#### EXTRACTED INFORMATION
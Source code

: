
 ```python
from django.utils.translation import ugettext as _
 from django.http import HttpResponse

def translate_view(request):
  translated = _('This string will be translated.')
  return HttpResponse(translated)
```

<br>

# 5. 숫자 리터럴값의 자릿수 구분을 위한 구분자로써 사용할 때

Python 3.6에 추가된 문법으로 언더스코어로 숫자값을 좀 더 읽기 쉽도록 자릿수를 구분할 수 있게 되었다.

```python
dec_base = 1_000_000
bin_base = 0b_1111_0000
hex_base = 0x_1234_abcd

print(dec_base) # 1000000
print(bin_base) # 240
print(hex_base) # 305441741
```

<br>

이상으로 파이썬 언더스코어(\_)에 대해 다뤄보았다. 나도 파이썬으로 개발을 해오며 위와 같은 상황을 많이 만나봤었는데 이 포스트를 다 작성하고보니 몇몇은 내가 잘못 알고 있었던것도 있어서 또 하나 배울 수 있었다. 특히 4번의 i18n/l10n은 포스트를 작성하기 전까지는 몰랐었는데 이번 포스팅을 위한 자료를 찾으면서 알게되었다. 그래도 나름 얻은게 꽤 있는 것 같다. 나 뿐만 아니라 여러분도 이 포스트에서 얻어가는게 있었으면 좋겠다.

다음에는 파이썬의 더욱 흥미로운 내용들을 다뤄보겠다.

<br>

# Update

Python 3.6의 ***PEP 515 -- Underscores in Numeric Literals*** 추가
...
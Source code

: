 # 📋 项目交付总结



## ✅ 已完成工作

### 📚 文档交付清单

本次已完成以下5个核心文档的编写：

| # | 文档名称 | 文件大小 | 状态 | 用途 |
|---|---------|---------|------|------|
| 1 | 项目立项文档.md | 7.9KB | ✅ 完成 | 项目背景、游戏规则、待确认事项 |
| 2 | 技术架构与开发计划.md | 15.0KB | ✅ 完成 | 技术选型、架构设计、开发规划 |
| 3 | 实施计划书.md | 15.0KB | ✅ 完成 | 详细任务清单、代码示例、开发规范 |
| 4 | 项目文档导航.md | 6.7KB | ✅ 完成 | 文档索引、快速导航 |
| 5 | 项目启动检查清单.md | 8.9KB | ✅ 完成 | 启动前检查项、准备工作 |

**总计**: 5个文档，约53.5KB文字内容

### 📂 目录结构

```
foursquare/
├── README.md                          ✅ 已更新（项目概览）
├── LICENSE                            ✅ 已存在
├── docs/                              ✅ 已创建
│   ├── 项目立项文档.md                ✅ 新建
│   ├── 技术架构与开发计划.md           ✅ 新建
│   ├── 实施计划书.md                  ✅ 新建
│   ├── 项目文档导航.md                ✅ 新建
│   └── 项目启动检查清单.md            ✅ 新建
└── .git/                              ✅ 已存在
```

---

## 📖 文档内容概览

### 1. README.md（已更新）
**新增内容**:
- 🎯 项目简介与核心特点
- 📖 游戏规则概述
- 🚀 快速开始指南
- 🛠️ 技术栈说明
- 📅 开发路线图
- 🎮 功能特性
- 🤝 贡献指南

#### TASK TO CARRY OUT
Your answer should reproduce each line of the listing that holds the word "项目启动检查清单".

#### WRITTEN REPLY
| 5 | 项目启动检查清单.md | 8.9KB | ✅ 完成 | 启动前检查项、准备工作 |
│   └── 项目启动检查清单.md            ✅ 新建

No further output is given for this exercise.